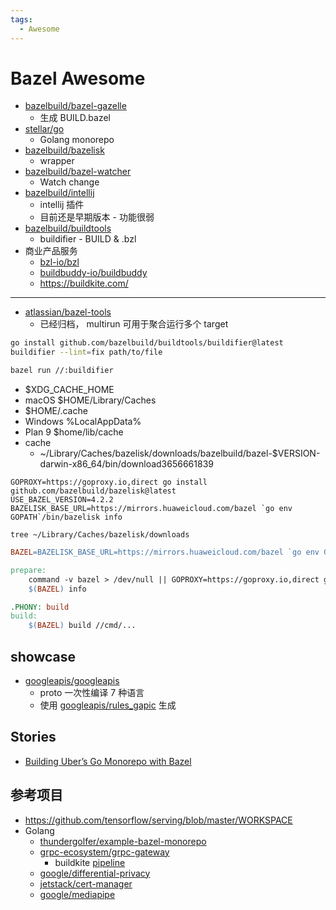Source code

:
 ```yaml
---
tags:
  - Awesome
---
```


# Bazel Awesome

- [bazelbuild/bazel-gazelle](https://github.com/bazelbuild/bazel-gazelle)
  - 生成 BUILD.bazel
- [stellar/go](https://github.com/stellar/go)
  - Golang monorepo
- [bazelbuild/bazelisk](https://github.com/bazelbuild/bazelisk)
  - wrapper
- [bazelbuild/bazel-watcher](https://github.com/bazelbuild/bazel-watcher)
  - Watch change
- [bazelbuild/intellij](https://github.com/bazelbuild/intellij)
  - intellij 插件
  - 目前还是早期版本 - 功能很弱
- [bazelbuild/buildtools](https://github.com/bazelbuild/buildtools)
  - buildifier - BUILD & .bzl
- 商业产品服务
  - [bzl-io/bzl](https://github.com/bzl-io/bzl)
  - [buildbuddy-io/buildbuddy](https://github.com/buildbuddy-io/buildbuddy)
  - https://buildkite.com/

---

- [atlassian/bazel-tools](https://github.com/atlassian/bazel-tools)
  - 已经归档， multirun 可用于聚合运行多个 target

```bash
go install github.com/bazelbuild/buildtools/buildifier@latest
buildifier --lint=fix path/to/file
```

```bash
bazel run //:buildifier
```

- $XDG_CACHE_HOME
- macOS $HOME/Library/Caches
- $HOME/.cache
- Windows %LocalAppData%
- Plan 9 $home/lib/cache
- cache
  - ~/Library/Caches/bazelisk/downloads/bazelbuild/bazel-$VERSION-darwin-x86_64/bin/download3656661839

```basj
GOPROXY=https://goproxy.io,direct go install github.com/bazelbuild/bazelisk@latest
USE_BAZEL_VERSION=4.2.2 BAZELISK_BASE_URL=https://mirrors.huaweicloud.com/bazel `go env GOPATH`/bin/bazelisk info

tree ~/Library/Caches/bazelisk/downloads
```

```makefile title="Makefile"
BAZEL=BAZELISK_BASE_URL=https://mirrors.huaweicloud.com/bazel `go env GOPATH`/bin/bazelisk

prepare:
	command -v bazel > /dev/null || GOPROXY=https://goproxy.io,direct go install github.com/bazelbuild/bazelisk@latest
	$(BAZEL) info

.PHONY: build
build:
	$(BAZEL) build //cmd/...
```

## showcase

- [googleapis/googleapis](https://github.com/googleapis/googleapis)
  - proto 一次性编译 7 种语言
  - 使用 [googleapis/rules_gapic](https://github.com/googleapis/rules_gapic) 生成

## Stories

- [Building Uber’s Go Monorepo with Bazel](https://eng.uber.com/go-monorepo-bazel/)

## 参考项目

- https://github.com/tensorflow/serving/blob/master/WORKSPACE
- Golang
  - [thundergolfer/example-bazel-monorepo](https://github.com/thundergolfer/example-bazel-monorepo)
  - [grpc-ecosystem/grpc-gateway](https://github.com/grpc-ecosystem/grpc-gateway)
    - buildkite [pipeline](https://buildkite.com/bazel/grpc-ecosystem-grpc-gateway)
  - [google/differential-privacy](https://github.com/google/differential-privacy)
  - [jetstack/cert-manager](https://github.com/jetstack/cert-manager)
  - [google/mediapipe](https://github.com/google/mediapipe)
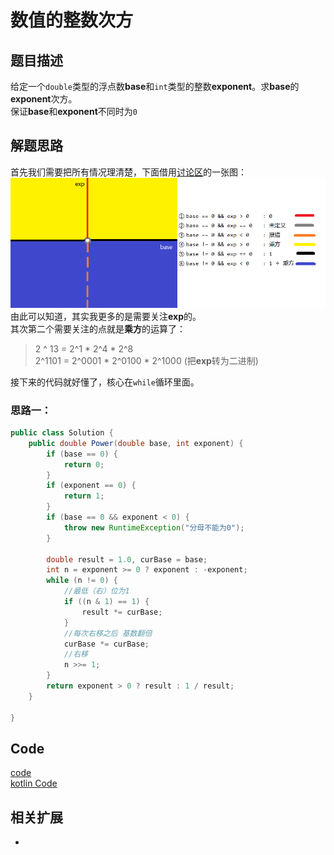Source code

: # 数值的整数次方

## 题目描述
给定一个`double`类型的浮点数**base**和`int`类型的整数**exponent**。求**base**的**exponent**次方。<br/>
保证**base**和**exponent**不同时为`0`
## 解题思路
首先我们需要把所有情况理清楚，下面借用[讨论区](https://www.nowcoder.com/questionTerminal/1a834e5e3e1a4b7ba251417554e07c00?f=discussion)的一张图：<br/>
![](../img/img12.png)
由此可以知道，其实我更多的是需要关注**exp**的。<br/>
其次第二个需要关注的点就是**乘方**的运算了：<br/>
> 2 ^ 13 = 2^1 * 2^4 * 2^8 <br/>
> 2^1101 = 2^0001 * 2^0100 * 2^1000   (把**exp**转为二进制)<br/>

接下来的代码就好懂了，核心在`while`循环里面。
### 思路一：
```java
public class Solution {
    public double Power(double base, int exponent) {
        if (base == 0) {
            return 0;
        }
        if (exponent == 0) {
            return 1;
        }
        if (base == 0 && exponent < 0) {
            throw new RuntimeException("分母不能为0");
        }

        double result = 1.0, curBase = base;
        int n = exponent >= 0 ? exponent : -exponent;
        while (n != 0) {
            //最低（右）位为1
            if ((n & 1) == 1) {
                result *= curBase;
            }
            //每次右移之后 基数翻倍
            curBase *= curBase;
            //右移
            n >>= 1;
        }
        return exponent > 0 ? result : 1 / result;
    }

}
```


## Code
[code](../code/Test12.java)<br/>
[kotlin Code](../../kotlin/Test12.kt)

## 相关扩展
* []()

◆ ◆ ◆

* _Task description_
Note every line of the entries in which "monorepo" appears, and copy it down.

* _Answer to the problem_
  - Golang monorepo
- [Building Uber’s Go Monorepo with Bazel](https://eng.uber.com/go-monorepo-bazel/)
  - [thundergolfer/example-bazel-monorepo](https://github.com/thundergolfer/example-bazel-monorepo)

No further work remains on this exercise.